Воскресенье [8 августа 1948]
Здравствуй, мой любимый! Мы проснулись вместе, ты показал мне кулак, а потом… Ладно, не могу. О, эти холодные, одинокие пробуждения в круглой комнате!
Сегодня спокойный день, воскресенье, на улице ветерок. Сартр с матерью уехали на неделю и оставили мне свою квартиру. Сидя за столом, я вижу из окна церковь и кафе “Дё маго”. Сейчас десять часов утра, и я не собираюсь никуда выходить до восьми вечера. Я приняла тонизирующую таблетку — хочу закончить главу. Ты тоже, думаю, будешь работать сегодня весь день. Мое эссе “Мораль двойственности” выйдет скоро в Америке, “Tвайс э иер” уже опубликовал оттуда отрывки. Я снова видела того же фокусника (я почти разгадала некоторые его фокусы) и побывала еще в одном погребке, настолько забитом американскими туристами, что я еле протиснулась. Он находится в подвале “Дё маго”, очаровательно оформлен в экстравагантном, но приятном стиле, там лучший в Париже джаз, действительно великолепный, и молодежь танцует божественно. Главный там — молодой трубач, про которого я тебе писала, он только что кончил переводить “Большие часы” твоего друга Keннета Фиринга. Странно: мой друг переводит книгу твоего друга, и это два разных мира, таких далеких, а мы c тобой так близки. Я упорно придерживаюсь заведенного распорядка: днем работа, вечером друзья — обычно в кафе, где есть виски, иногда под тентами на улице, иногда внутри. Друзья все те же: Сартр, красавец Бост, Джакометти, Ричард Райт — очень отлаженная жизнь. По-прежнему скучаю по тебе, бесслезно, трудно, лучше бы иногда поплакать, но я слишком много плакала тут как-то ночью, и с тех пор осталась только сухая, жесткая боль. И все-таки я чуть не разрыдалась, когда нашла у себя в чемодане носовой платок с буквой “О” и когда надевала маленький черный свитер, который так тебе нравится.

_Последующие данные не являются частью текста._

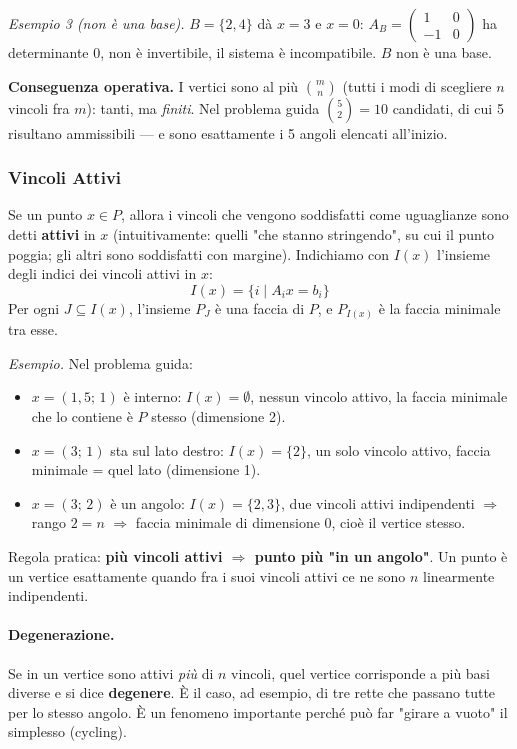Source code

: \documentclass[12pt]{extarticle} %
\begin{document}
\noindent\textit{Esempio 3 (non è una base).} $B=\{2,4\}$ dà $x=3$ e $x=0$:
$A_B=\left(\begin{smallmatrix} 1 & 0 \\ -1 & 0\end{smallmatrix}\right)$ ha determinante $0$, non è invertibile, il sistema è incompatibile. $B$ non è una base.

\medskip
\noindent\textbf{Conseguenza operativa.} I vertici sono al più $\binom{m}{n}$ (tutti i modi di scegliere $n$ vincoli fra $m$): tanti, ma \emph{finiti}. Nel problema guida $\binom{5}{2}=10$ candidati, di cui 5 risultano ammissibili --- e sono esattamente i 5 angoli elencati all'inizio.

\subsubsection{Vincoli Attivi}
Se un punto $x \in P$, allora i vincoli che vengono soddisfatti come uguaglianze sono detti \textbf{attivi} in $x$ (intuitivamente: quelli "che stanno stringendo", su cui il punto poggia; gli altri sono soddisfatti con margine).
Indichiamo con $I(x)$ l'insieme degli indici dei vincoli attivi in $x$:
\[ I(x) = \{i \mid A_i x = b_i\} \]
Per ogni $J \subseteq I(x)$, l'insieme $P_J$ è una faccia di $P$, e $P_{I(x)}$ è la faccia minimale tra esse.

\noindent\textit{Esempio.} Nel problema guida:
\begin{itemize}
    \item $x=(1{,}5;\,1)$ è interno: $I(x)=\emptyset$, nessun vincolo attivo, la faccia minimale che lo contiene è $P$ stesso (dimensione 2).
    \item $x=(3;\,1)$ sta sul lato destro: $I(x)=\{2\}$, un solo vincolo attivo, faccia minimale = quel lato (dimensione 1).
    \item $x=(3;\,2)$ è un angolo: $I(x)=\{2,3\}$, due vincoli attivi indipendenti $\Rightarrow$ rango $2=n$ $\Rightarrow$ faccia minimale di dimensione 0, cioè il vertice stesso.
\end{itemize}
Regola pratica: \textbf{più vincoli attivi $\Rightarrow$ punto più "in un angolo"}. Un punto è un vertice esattamente quando fra i suoi vincoli attivi ce ne sono $n$ linearmente indipendenti.

\paragraph{Degenerazione.} Se in un vertice sono attivi \emph{più} di $n$ vincoli, quel vertice corrisponde a più basi diverse e si dice \textbf{degenere}. È il caso, ad esempio, di tre rette che passano tutte per lo stesso angolo. È un fenomeno importante perché può far "girare a vuoto" il simplesso (cycling).
\end{document}
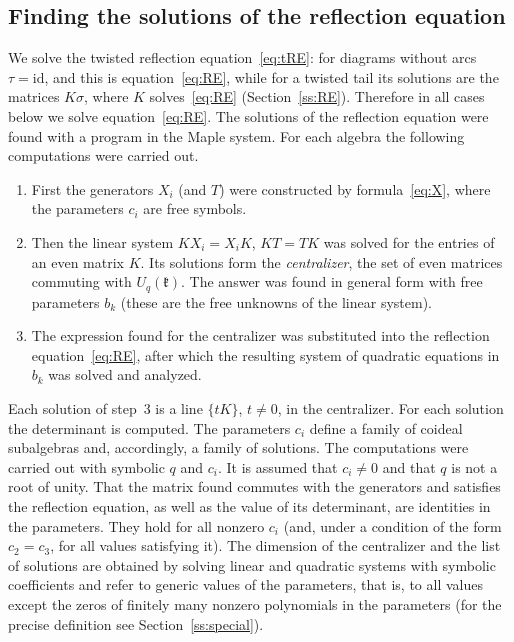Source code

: \documentclass[12pt,a4paper]{article}
\newcommand{\kk}{\mathfrak{k}}
\newcommand{\Uq}{U_q}
\begin{document}
\subsection{Finding the solutions of the reflection equation}
We solve the twisted reflection equation~\eqref{eq:tRE}: for diagrams without arcs $\tau=\mathrm{id}$, and this is
equation~\eqref{eq:RE}, while for a twisted tail its solutions are the matrices $K\sigma$, where $K$ solves~\eqref{eq:RE}
(Section~\ref{ss:RE}). Therefore in all cases below we solve equation~\eqref{eq:RE}.
The solutions of the reflection equation were found with a program in the Maple system. For each algebra the following computations were carried out.
\begin{enumerate}
\item First the generators $X_i$ (and $T$) were constructed by formula~\eqref{eq:X}, where the parameters $c_i$ are free symbols.
\item Then the linear system $KX_i=X_iK$, $KT=TK$ was solved for the entries of an even matrix $K$. Its solutions form the
\emph{centralizer}, the set of even matrices commuting with $\Uq(\kk)$. The answer was found in general form with free parameters $b_k$ (these are the free unknowns of the linear system).
\item The expression found for the centralizer was substituted into the reflection equation~\eqref{eq:RE}, after which the resulting system of quadratic equations
in $b_k$ was solved and analyzed.
\end{enumerate}
Each solution of step~3 is a line $\{tK\}$, $t\neq0$, in the centralizer. For each solution the determinant is computed. The parameters $c_i$ define a family of coideal subalgebras and, accordingly, a family of solutions. The computations were carried out with symbolic $q$ and $c_i$. It is assumed that $c_i\neq0$ and that $q$ is not a root of unity. That the matrix found commutes with the generators and satisfies the reflection equation, as well as the value of its determinant, are identities in the parameters. They hold for all nonzero $c_i$ (and, under a condition of the form $c_2=c_3$, for all values satisfying it). The dimension of the centralizer and the list of solutions are obtained by solving linear and quadratic systems with symbolic coefficients and refer to generic values of the parameters, that is, to all values except the zeros of finitely many nonzero polynomials in the parameters (for the precise definition see Section~\ref{ss:special}).
\end{document}

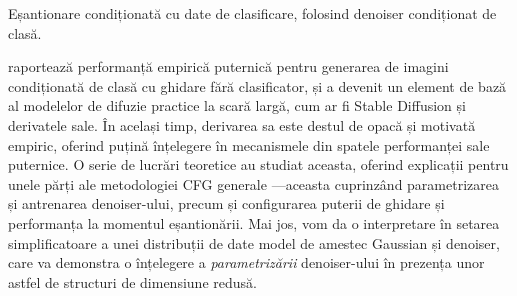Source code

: \documentclass[../../book-main_ro.tex]{subfiles}
\begin{document}
\begin{algorithm}
  \caption{Eșantionare condiționată cu date de clasificare, folosind denoiser condiționat de clasă.}
	\label{alg:iterative_denoising_conditional_CFG}
	\begin{algorithmic}[1]
		 
		\EndFor
		\EndFunction
	\end{algorithmic}
\end{algorithm}

\textcite{Ho2022-ry} raportează performanță empirică puternică pentru generarea
de imagini condiționată de clasă cu ghidare fără clasificator, și a devenit un element de bază al
modelelor de difuzie practice la scară largă, cum ar fi Stable Diffusion
\cite{rombach2022high} și derivatele sale.
În același timp, derivarea sa este destul de opacă și motivată empiric,
oferind puțină înțelegere în mecanismele din spatele performanței sale puternice.
O serie de lucrări teoretice au studiat aceasta, oferind explicații pentru unele
părți ale metodologiei CFG generale
\cite{Bradley2024-jg,Li2025-li,Wu2024-js}---aceasta cuprinzând
parametrizarea și antrenarea denoiser-ului, precum și configurarea puterii de ghidare
și performanța la momentul eșantionării.
Mai jos, vom da o interpretare în setarea simplificatoare
a unei distribuții de date model de amestec Gaussian și denoiser, care va
demonstra o înțelegere a \textit{parametrizării} denoiser-ului în prezența
unor astfel de structuri de dimensiune redusă.
\end{document}
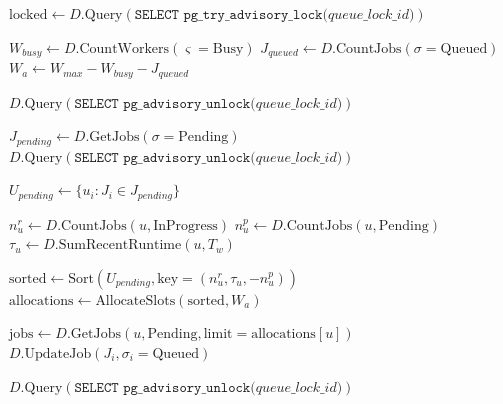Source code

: \documentclass[11pt]{article}
\begin{document}
\begin{algorithm}[H]
\caption{Fair Job Queueing (Server-Side)}
\begin{algorithmic}[1]

  \State {}
  \State $\text{locked} \gets D.\text{Query}(\texttt{SELECT pg\_try\_advisory\_lock(}
    \textit{queue\_lock\_id}\texttt{)})$
    \State \Return
  \EndIf

  \State {}

  \State {}
  \State $W_{busy} \gets D.\text{CountWorkers}(\varsigma = \text{Busy})$
  \State $J_{queued} \gets D.\text{CountJobs}(\sigma = \text{Queued})$
  \State $W_a \gets W_{max} - W_{busy} - J_{queued}$

    \State $D.\text{Query}(\texttt{SELECT pg\_advisory\_unlock(}\textit{queue\_lock\_id}\texttt{)})$
    \State \Return
  \EndIf

  \State $J_{pending} \gets D.\text{GetJobs}(\sigma = \text{Pending})$
    \State $D.\text{Query}(\texttt{SELECT pg\_advisory\_unlock(}\textit{queue\_lock\_id}\texttt{)})$
    \State \Return
  \EndIf

  \State {}
  \State $U_{pending} \gets \{u_i : J_i \in J_{pending}\}$

    \State $n_u^r \gets D.\text{CountJobs}(u, \text{InProgress})$
    \State $n_u^p \gets D.\text{CountJobs}(u, \text{Pending})$
    \State $\tau_u \gets D.\text{SumRecentRuntime}(u, T_w)$
  \EndFor

  \State $\text{sorted} \gets \text{Sort}(U_{pending}, \text{key} = (n_u^r, \tau_u, -n_u^p))$
  \State $\text{allocations} \gets \text{AllocateSlots}(\text{sorted}, W_a)$

  \State {}
    \State $\text{jobs} \gets D.\text{GetJobs}(u, \text{Pending}, \text{limit} = \text{allocations}[u])$
      \State $D.\text{UpdateJob}(J_i, \sigma_i = \text{Queued})$
    \EndFor
  \EndFor

  \State $D.\text{Query}(\texttt{SELECT pg\_advisory\_unlock(}\textit{queue\_lock\_id}\texttt{)})$

\EndProcedure
\end{algorithmic}
\end{algorithm}
\end{document}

Вчера ходила в кино на “Огненный шар” Хоукса с Гари Купером и Барбарой Стенвик — местами забавно, но в целом — ерунда. Поскольку у меня впереди еще целый день, мне хочется с тобой спокойно поговорить. Не имея таланта писать, как ты, красивые выдуманные истории, я лучше расскажу тебе подлинные. Я перечитала твое последнее письмо и хочу к нему вернуться. Во-первых, я упомянула про красивого молодого человека вовсе не для того, чтобы похвастаться. Мне кажется, в наших отношениях хвастовство неуместно. Если мне и есть чем хвастаться, так это нашей любовью. Просто я очень хочу, чтобы мы были не только любовниками, но и друзьями и как можно больше знали друг о друге. А хвалиться в моей любовной биографии особенно нечем, сегодня я тебе все про себя расскажу, как ты рассказывал мне про себя в тот чудесный вечер в кафе “Каса контента”. Как ты уже знаешь, я родилась в мещанской католической и косной семье, воспитывали меня очень строго, запрещали читать массу книг — я прочла их только в студенческие годы, когда перестала верить в Бога. Но все равно я оставалась самой что ни на есть “нравственной” девушкой. В семнадцать лет я влюбилась в красавца кузена, умного, обаятельного, моего ровесника, он казался мне идеалом мужчины. Он был очень привязан ко мне, открыл мне современную литературу и помог психологически освободиться от семейных предрассудков, но он меня “уважал”, как может человек с мещанскими взглядами “уважать” кузину, а в жены взял богатую и глупую уродину, хранившую невинность до свадьбы. Потом стал пить и испортил жизнь себе и своим близким. В общем, банальная детская идеалистическая любовь. Его женитьба была для меня ударом, но не слишком сильным, потому что как раз в то время у меня появились новые друзья, студенты, как и я, и среди них Сартр.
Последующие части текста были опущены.